● Your objective: Copy the records below line by line and word for word, from the very first line through the line with "- 2020 年 9 月", omitting each picture.

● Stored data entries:
________________________
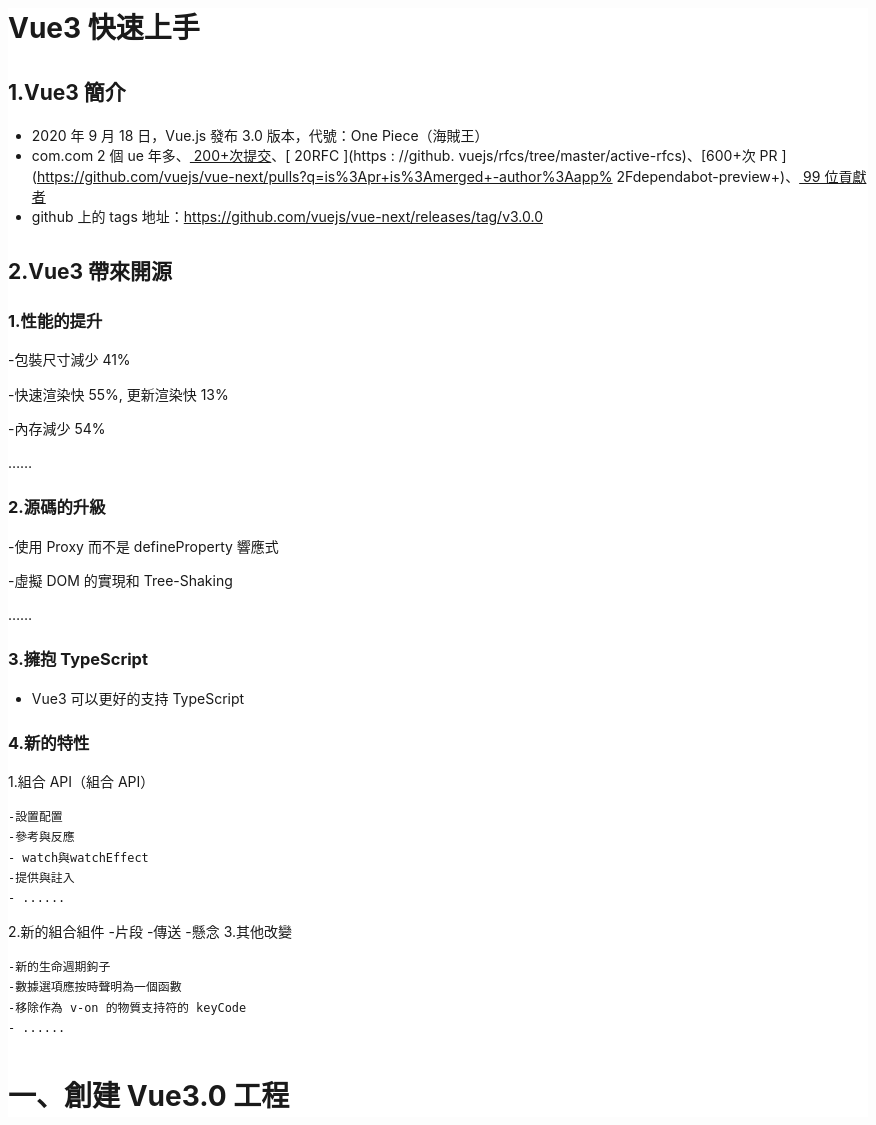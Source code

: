 # Vue3 快速上手

## 1.Vue3 簡介

- 2020 年 9 月 18 日，Vue.js 發布 3.0 版本，代號：One Piece（海賊王）
- com.com 2 個 ue 年多、[ 200+次提交](https://github/vuejs-next/graphmit-activity)、[ 20RFC ](https : //github. vuejs/rfcs/tree/master/active-rfcs)、[600+次 PR ](https://github.com/vuejs/vue-next/pulls?q=is%3Apr+is%3Amerged+-author%3Aapp% 2Fdependabot-preview+)、[ 99 位貢獻者](https://github.com/vuejs/vue-next/graphs/contributors)
- github 上的 tags 地址：https://github.com/vuejs/vue-next/releases/tag/v3.0.0

## 2.Vue3 帶來開源

### 1.性能的提升

-包裝尺寸減少 41%

-快速渲染快 55%, 更新渲染快 13%

-內存減少 54%

……

### 2.源碼的升級

-使用 Proxy 而不是 defineProperty 響應式

-虛擬 DOM 的實現和 Tree-Shaking

……

### 3.擁抱 TypeScript

- Vue3 可以更好的支持 TypeScript

### 4.新的特性

1.組合 API（組合 API）

    -設置配置
    -參考與反應
    - watch與watchEffect
    -提供與註入
    - ......

2.新的組合組件 -片段 -傳送 -懸念 3.其他改變

    -新的生命週期鉤子
    -數據選項應按時聲明為一個函數
    -移除作為 v-on 的物質支持符的 keyCode
    - ......

# 一、創建 Vue3.0 工程
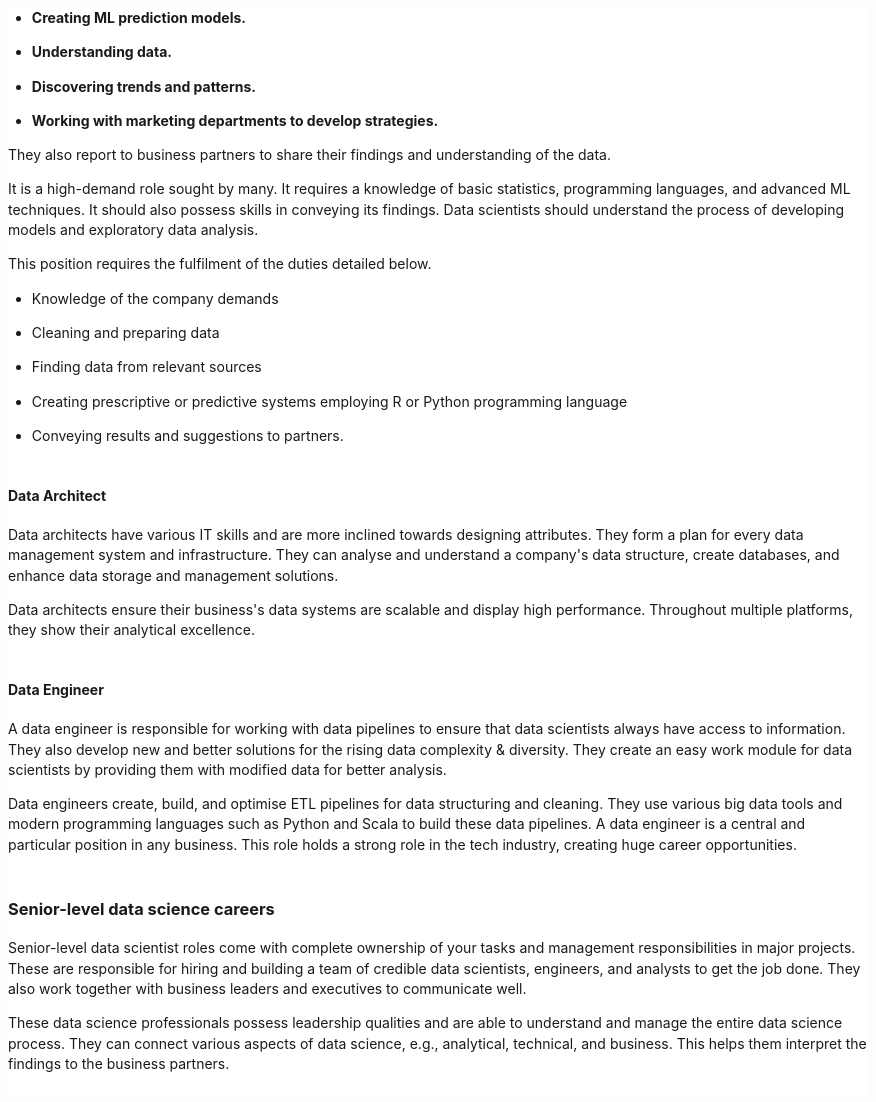 - <b>Creating ML prediction models.</b>

- <b>Understanding data.</b>

- <b>Discovering trends and patterns.</b>

- <b>Working with marketing departments to develop strategies.</b>

They also report to business partners to share their findings and understanding of the data.

It is a high-demand role sought by many. It requires a knowledge of basic statistics, programming languages, and advanced ML techniques. It should also possess skills in conveying its findings. Data scientists should understand the process of developing models and exploratory data analysis.

This position requires the fulfilment of the duties detailed below.

- Knowledge of the company demands

- Cleaning and preparing data

- Finding data from relevant sources

- Creating prescriptive or predictive systems employing R or Python programming language

- Conveying results and suggestions to partners. </br></br>

#### Data Architect

Data architects have various IT skills and are more inclined towards designing attributes. They form a plan for every data management system and infrastructure. They can analyse and understand a company's data structure, create databases, and enhance data storage and management solutions.

Data architects ensure their business's data systems are scalable and display high performance. Throughout multiple platforms, they show their analytical excellence. </br></br>

#### Data Engineer

A data engineer is responsible for working with data pipelines to ensure that data scientists always have access to information. They also develop new and better solutions for the rising data complexity & diversity. They create an easy work module for data scientists by providing them with modified data for better analysis.

Data engineers create, build, and optimise ETL pipelines for data structuring and cleaning. They use various big data tools and modern programming languages such as Python and Scala to build these data pipelines. A data engineer is a central and particular position in any business. This role holds a strong role in the tech industry, creating huge career opportunities. </br></br>

### Senior-level data science careers

Senior-level data scientist roles come with complete ownership of your tasks and management responsibilities in major projects. These are responsible for hiring and building a team of credible data scientists, engineers, and analysts to get the job done. They also work together with business leaders and executives to communicate well.

These data science professionals possess leadership qualities and are able to understand and manage the entire data science process. They can connect various aspects of data science, e.g., analytical, technical, and business. This helps them interpret the findings to the business partners. </br></br>
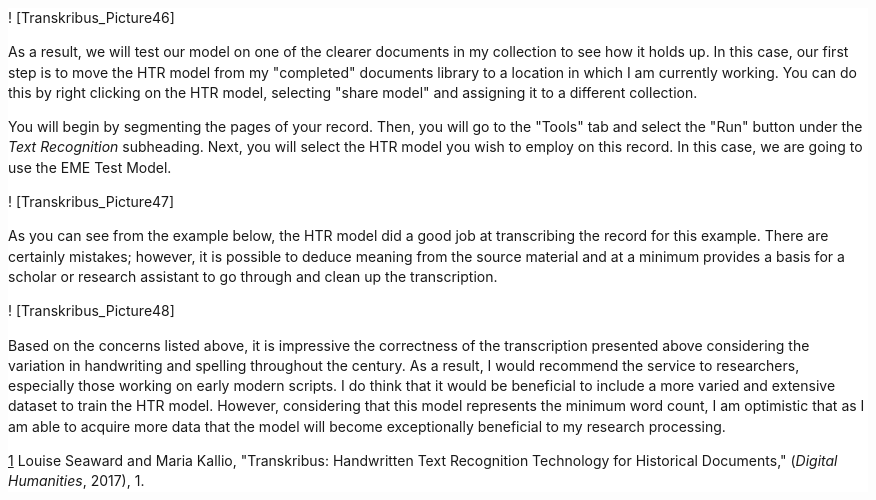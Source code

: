 ! [Transkribus\_Picture46]

As a result, we will test our model on one of the clearer documents in my collection to see how it holds up. In this case, our first step is to move the HTR model from my &quot;completed&quot; documents library to a location in which I am currently working. You can do this by right clicking on the HTR model, selecting &quot;share model&quot; and assigning it to a different collection.

You will begin by segmenting the pages of your record. Then, you will go to the &quot;Tools&quot; tab and select the &quot;Run&quot; button under the _Text Recognition_ subheading. Next, you will select the HTR model you wish to employ on this record. In this case, we are going to use the EME Test Model.

! [Transkribus\_Picture47]

As you can see from the example below, the HTR model did a good job at transcribing the record for this example. There are certainly mistakes; however, it is possible to deduce meaning from the source material and at a minimum provides a basis for a scholar or research assistant to go through and clean up the transcription.

! [Transkribus\_Picture48]

Based on the concerns listed above, it is impressive the correctness of the transcription presented above considering the variation in handwriting and spelling throughout the century. As a result, I would recommend the service to researchers, especially those working on early modern scripts. I do think that it would be beneficial to include a more varied and extensive dataset to train the HTR model. However, considering that this model represents the minimum word count, I am optimistic that as I am able to acquire more data that the model will become exceptionally beneficial to my research processing.

[1](#sdfootnote1anc) Louise Seaward and Maria Kallio, &quot;Transkribus: Handwritten Text Recognition Technology for Historical Documents,&quot; (_Digital Humanities_, 2017), 1.
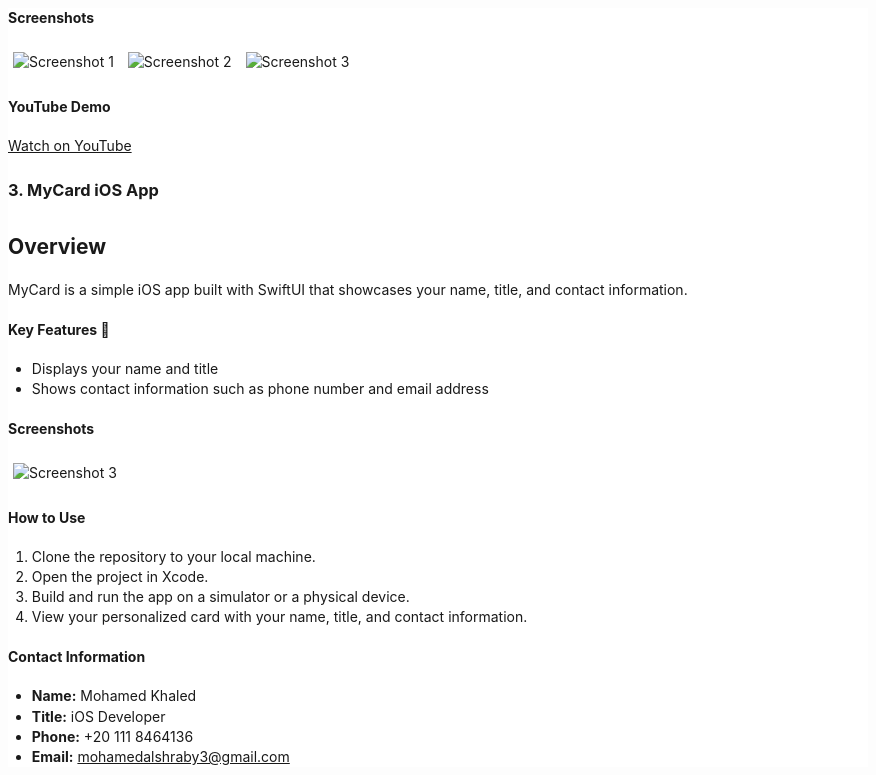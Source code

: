 #### Screenshots
<p float="left">
    <img src="https://github.com/Mohamed-khaled0/SwiftUI-Simple-Apps/assets/69611091/0d792626-0190-46d7-9fda-2e526c84a1d9" alt="Screenshot 1" width="220" height="500" style="display:inline; margin:5px;">
    <img src="https://github.com/Mohamed-khaled0/SwiftUI-Simple-Apps/assets/69611091/638d0703-0ef9-489e-9919-60c8c09aaa91" alt="Screenshot 2" width="220" height="500" style="display:inline; margin:5px;">
    <img src="https://github.com/Mohamed-khaled0/SwiftUI-Simple-Apps/assets/69611091/b2aaa619-89b0-43de-870c-60e7b99e709e" alt="Screenshot 3" width="220" height="500" style="display:inline; margin:5px;">
</p>

#### YouTube Demo
[Watch on YouTube](https://youtube.com/shorts/2gEXCWBgSmA?feature=shared)

### 3. MyCard iOS App

## Overview
MyCard is a simple iOS app built with SwiftUI that showcases your name, title, and contact information.

#### Key Features 🚀

- Displays your name and title
- Shows contact information such as phone number and email address

#### Screenshots
<p float="left">
    <img src="https://github.com/Mohamed-khaled0/SwiftUI-Simple-Apps/assets/69611091/1a901bd0-66f8-4094-9235-d9b3b82972a3" alt="Screenshot 3" width="220" height="500" style="display:inline; margin:5px;">
</p>

#### How to Use

1. Clone the repository to your local machine.
2. Open the project in Xcode.
3. Build and run the app on a simulator or a physical device.
4. View your personalized card with your name, title, and contact information.

#### Contact Information

- **Name:** Mohamed Khaled
- **Title:** iOS Developer
- **Phone:** +20 111 8464136
- **Email:** mohamedalshraby3@gmail.com

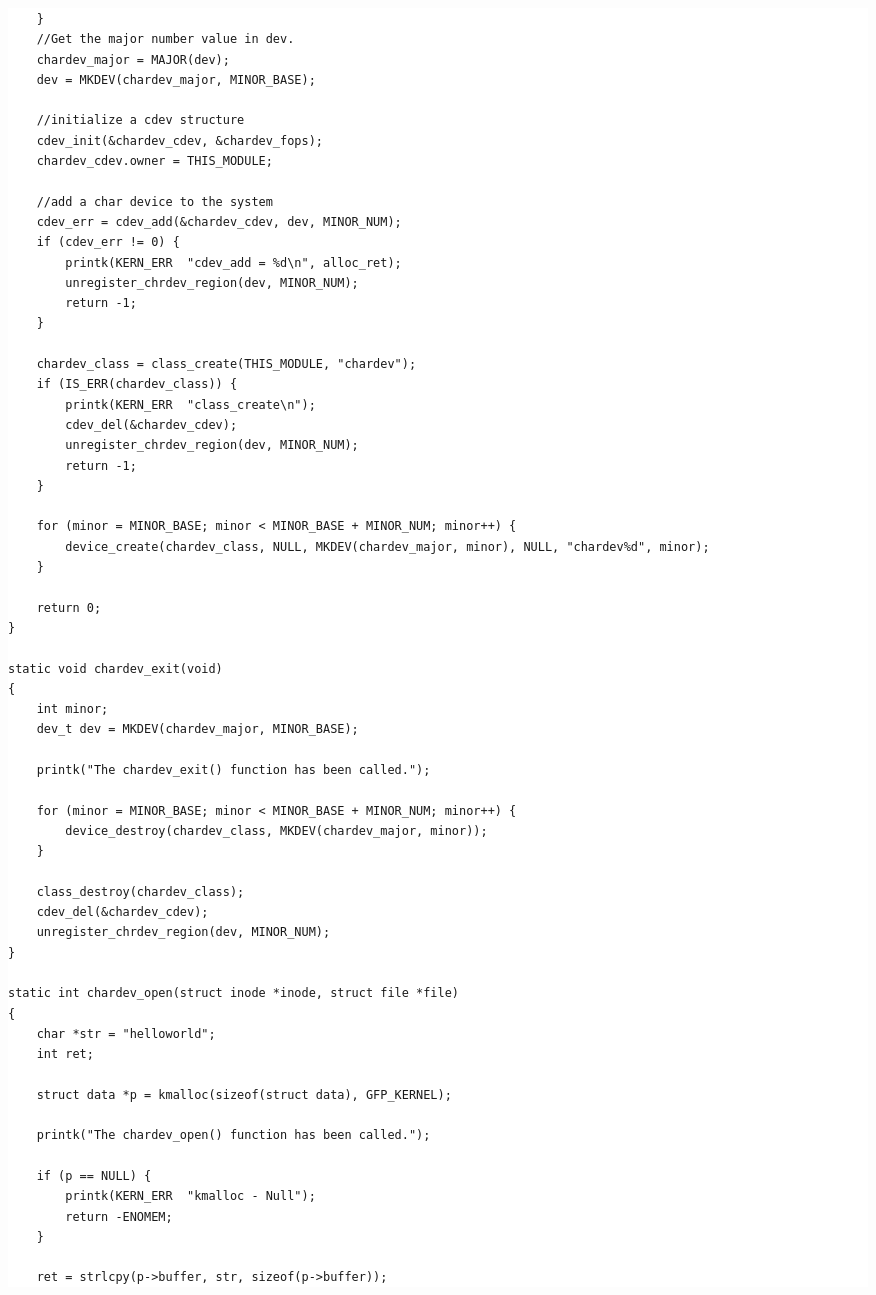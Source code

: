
 ```
    }
    //Get the major number value in dev.
    chardev_major = MAJOR(dev);
    dev = MKDEV(chardev_major, MINOR_BASE);
 
    //initialize a cdev structure
    cdev_init(&chardev_cdev, &chardev_fops);
    chardev_cdev.owner = THIS_MODULE;
 
    //add a char device to the system
    cdev_err = cdev_add(&chardev_cdev, dev, MINOR_NUM);
    if (cdev_err != 0) {
        printk(KERN_ERR  "cdev_add = %d\n", alloc_ret);
        unregister_chrdev_region(dev, MINOR_NUM);
        return -1;
    }
 
    chardev_class = class_create(THIS_MODULE, "chardev");
    if (IS_ERR(chardev_class)) {
        printk(KERN_ERR  "class_create\n");
        cdev_del(&chardev_cdev);
        unregister_chrdev_region(dev, MINOR_NUM);
        return -1;
    }
 
    for (minor = MINOR_BASE; minor < MINOR_BASE + MINOR_NUM; minor++) {
        device_create(chardev_class, NULL, MKDEV(chardev_major, minor), NULL, "chardev%d", minor);
    }
 
    return 0;
}
 
static void chardev_exit(void)
{
    int minor;
    dev_t dev = MKDEV(chardev_major, MINOR_BASE);
 
    printk("The chardev_exit() function has been called.");
 
    for (minor = MINOR_BASE; minor < MINOR_BASE + MINOR_NUM; minor++) {
        device_destroy(chardev_class, MKDEV(chardev_major, minor));
    }
 
    class_destroy(chardev_class);
    cdev_del(&chardev_cdev);
    unregister_chrdev_region(dev, MINOR_NUM);
}
 
static int chardev_open(struct inode *inode, struct file *file)
{
    char *str = "helloworld";
    int ret;
 
    struct data *p = kmalloc(sizeof(struct data), GFP_KERNEL);
 
    printk("The chardev_open() function has been called.");
 
    if (p == NULL) {
        printk(KERN_ERR  "kmalloc - Null");
        return -ENOMEM;
    }
 
    ret = strlcpy(p->buffer, str, sizeof(p->buffer));
```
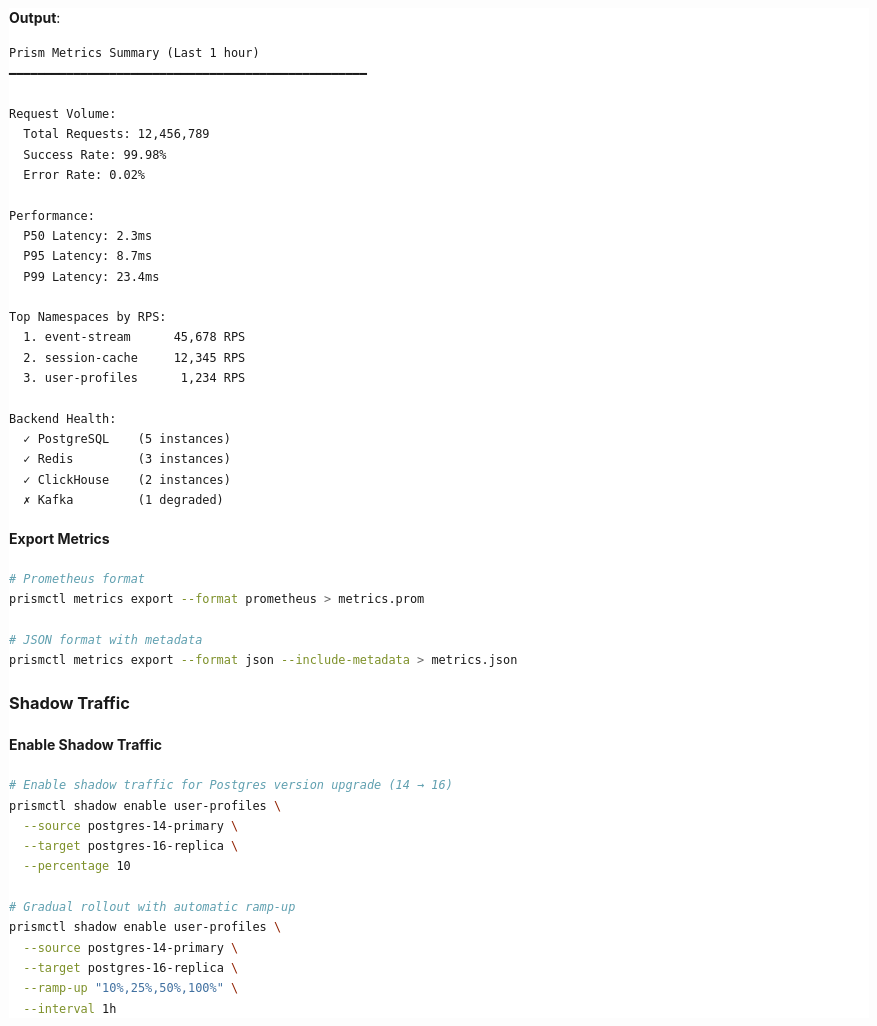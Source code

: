 **Output**:
```
Prism Metrics Summary (Last 1 hour)
━━━━━━━━━━━━━━━━━━━━━━━━━━━━━━━━━━━━━━━━━━━━━━━━━━

Request Volume:
  Total Requests: 12,456,789
  Success Rate: 99.98%
  Error Rate: 0.02%

Performance:
  P50 Latency: 2.3ms
  P95 Latency: 8.7ms
  P99 Latency: 23.4ms

Top Namespaces by RPS:
  1. event-stream      45,678 RPS
  2. session-cache     12,345 RPS
  3. user-profiles      1,234 RPS

Backend Health:
  ✓ PostgreSQL    (5 instances)
  ✓ Redis         (3 instances)
  ✓ ClickHouse    (2 instances)
  ✗ Kafka         (1 degraded)
```

#### Export Metrics

```bash
# Prometheus format
prismctl metrics export --format prometheus > metrics.prom

# JSON format with metadata
prismctl metrics export --format json --include-metadata > metrics.json
```

### Shadow Traffic

#### Enable Shadow Traffic

```bash
# Enable shadow traffic for Postgres version upgrade (14 → 16)
prismctl shadow enable user-profiles \
  --source postgres-14-primary \
  --target postgres-16-replica \
  --percentage 10

# Gradual rollout with automatic ramp-up
prismctl shadow enable user-profiles \
  --source postgres-14-primary \
  --target postgres-16-replica \
  --ramp-up "10%,25%,50%,100%" \
  --interval 1h
```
________________________
● Result for this exercise:
Source code

: # Vue3 快速上手

## 1.Vue3 簡介

- 2020 年 9 月 18 日，Vue.js 發布 3.0 版本，代號：One Piece（海賊王）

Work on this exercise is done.